◆ INPUT
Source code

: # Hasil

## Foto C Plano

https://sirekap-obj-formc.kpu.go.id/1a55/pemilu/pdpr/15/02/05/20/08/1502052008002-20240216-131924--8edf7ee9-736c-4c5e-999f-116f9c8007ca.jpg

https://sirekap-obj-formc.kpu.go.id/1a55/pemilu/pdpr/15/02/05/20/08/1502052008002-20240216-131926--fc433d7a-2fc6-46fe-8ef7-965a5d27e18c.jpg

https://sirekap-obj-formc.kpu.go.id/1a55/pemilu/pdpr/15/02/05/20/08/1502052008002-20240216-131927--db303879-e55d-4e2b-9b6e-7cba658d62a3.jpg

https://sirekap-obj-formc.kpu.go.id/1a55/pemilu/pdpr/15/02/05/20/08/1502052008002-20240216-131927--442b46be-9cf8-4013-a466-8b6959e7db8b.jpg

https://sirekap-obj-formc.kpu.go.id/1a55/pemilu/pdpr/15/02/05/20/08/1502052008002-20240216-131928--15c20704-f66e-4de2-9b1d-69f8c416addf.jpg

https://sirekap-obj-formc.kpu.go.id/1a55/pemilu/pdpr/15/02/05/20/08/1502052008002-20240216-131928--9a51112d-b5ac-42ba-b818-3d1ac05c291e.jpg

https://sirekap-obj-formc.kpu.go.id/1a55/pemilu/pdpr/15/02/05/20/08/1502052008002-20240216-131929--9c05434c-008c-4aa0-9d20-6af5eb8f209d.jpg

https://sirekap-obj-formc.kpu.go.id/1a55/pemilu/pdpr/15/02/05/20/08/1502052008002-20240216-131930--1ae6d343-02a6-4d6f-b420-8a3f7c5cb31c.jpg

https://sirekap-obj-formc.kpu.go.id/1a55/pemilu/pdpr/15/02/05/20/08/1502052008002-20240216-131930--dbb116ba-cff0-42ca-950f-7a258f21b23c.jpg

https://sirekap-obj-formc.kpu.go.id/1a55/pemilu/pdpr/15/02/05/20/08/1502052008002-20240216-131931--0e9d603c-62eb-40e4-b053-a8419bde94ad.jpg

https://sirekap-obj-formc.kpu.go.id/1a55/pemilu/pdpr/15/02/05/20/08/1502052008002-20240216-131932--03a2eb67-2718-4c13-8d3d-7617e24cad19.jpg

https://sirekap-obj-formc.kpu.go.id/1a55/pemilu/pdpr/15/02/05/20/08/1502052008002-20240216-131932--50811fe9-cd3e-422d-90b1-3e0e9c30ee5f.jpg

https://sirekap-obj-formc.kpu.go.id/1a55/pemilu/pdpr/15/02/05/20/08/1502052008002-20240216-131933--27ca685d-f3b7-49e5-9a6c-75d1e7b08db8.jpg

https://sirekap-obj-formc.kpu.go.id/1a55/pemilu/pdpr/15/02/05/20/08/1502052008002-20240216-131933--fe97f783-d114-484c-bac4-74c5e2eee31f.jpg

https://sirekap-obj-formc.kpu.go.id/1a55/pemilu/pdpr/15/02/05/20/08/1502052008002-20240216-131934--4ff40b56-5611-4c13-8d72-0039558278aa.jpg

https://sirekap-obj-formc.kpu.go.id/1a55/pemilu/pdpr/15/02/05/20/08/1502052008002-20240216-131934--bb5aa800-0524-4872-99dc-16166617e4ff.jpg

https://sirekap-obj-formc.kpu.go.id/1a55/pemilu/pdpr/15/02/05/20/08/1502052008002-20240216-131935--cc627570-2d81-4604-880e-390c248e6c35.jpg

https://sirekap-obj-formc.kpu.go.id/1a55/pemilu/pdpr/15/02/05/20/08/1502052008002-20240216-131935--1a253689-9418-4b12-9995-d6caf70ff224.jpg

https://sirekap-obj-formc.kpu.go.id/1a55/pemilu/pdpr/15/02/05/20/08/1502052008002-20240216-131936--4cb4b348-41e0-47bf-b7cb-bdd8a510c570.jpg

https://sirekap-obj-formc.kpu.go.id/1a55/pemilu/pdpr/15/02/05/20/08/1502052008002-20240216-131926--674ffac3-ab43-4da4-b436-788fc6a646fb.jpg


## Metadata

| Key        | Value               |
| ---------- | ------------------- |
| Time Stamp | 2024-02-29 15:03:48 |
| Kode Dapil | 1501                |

◆ WORK TO COMPLETE
Set down the whole listing again. Keep every word as it is.

◆ ANSWER TO THIS EXERCISE
Source code

: # Hasil

## Foto C Plano

https://sirekap-obj-formc.kpu.go.id/1a55/pemilu/pdpr/15/02/05/20/08/1502052008002-20240216-131924--8edf7ee9-736c-4c5e-999f-116f9c8007ca.jpg

https://sirekap-obj-formc.kpu.go.id/1a55/pemilu/pdpr/15/02/05/20/08/1502052008002-20240216-131926--fc433d7a-2fc6-46fe-8ef7-965a5d27e18c.jpg

https://sirekap-obj-formc.kpu.go.id/1a55/pemilu/pdpr/15/02/05/20/08/1502052008002-20240216-131927--db303879-e55d-4e2b-9b6e-7cba658d62a3.jpg

https://sirekap-obj-formc.kpu.go.id/1a55/pemilu/pdpr/15/02/05/20/08/1502052008002-20240216-131927--442b46be-9cf8-4013-a466-8b6959e7db8b.jpg

https://sirekap-obj-formc.kpu.go.id/1a55/pemilu/pdpr/15/02/05/20/08/1502052008002-20240216-131928--15c20704-f66e-4de2-9b1d-69f8c416addf.jpg

https://sirekap-obj-formc.kpu.go.id/1a55/pemilu/pdpr/15/02/05/20/08/1502052008002-20240216-131928--9a51112d-b5ac-42ba-b818-3d1ac05c291e.jpg

https://sirekap-obj-formc.kpu.go.id/1a55/pemilu/pdpr/15/02/05/20/08/1502052008002-20240216-131929--9c05434c-008c-4aa0-9d20-6af5eb8f209d.jpg

https://sirekap-obj-formc.kpu.go.id/1a55/pemilu/pdpr/15/02/05/20/08/1502052008002-20240216-131930--1ae6d343-02a6-4d6f-b420-8a3f7c5cb31c.jpg

https://sirekap-obj-formc.kpu.go.id/1a55/pemilu/pdpr/15/02/05/20/08/1502052008002-20240216-131930--dbb116ba-cff0-42ca-950f-7a258f21b23c.jpg

https://sirekap-obj-formc.kpu.go.id/1a55/pemilu/pdpr/15/02/05/20/08/1502052008002-20240216-131931--0e9d603c-62eb-40e4-b053-a8419bde94ad.jpg

https://sirekap-obj-formc.kpu.go.id/1a55/pemilu/pdpr/15/02/05/20/08/1502052008002-20240216-131932--03a2eb67-2718-4c13-8d3d-7617e24cad19.jpg

https://sirekap-obj-formc.kpu.go.id/1a55/pemilu/pdpr/15/02/05/20/08/1502052008002-20240216-131932--50811fe9-cd3e-422d-90b1-3e0e9c30ee5f.jpg

https://sirekap-obj-formc.kpu.go.id/1a55/pemilu/pdpr/15/02/05/20/08/1502052008002-20240216-131933--27ca685d-f3b7-49e5-9a6c-75d1e7b08db8.jpg

https://sirekap-obj-formc.kpu.go.id/1a55/pemilu/pdpr/15/02/05/20/08/1502052008002-20240216-131933--fe97f783-d114-484c-bac4-74c5e2eee31f.jpg

https://sirekap-obj-formc.kpu.go.id/1a55/pemilu/pdpr/15/02/05/20/08/1502052008002-20240216-131934--4ff40b56-5611-4c13-8d72-0039558278aa.jpg

https://sirekap-obj-formc.kpu.go.id/1a55/pemilu/pdpr/15/02/05/20/08/1502052008002-20240216-131934--bb5aa800-0524-4872-99dc-16166617e4ff.jpg

https://sirekap-obj-formc.kpu.go.id/1a55/pemilu/pdpr/15/02/05/20/08/1502052008002-20240216-131935--cc627570-2d81-4604-880e-390c248e6c35.jpg

https://sirekap-obj-formc.kpu.go.id/1a55/pemilu/pdpr/15/02/05/20/08/1502052008002-20240216-131935--1a253689-9418-4b12-9995-d6caf70ff224.jpg

https://sirekap-obj-formc.kpu.go.id/1a55/pemilu/pdpr/15/02/05/20/08/1502052008002-20240216-131936--4cb4b348-41e0-47bf-b7cb-bdd8a510c570.jpg

https://sirekap-obj-formc.kpu.go.id/1a55/pemilu/pdpr/15/02/05/20/08/1502052008002-20240216-131926--674ffac3-ab43-4da4-b436-788fc6a646fb.jpg


## Metadata

| Key        | Value               |
| ---------- | ------------------- |
| Time Stamp | 2024-02-29 15:03:48 |
| Kode Dapil | 1501                |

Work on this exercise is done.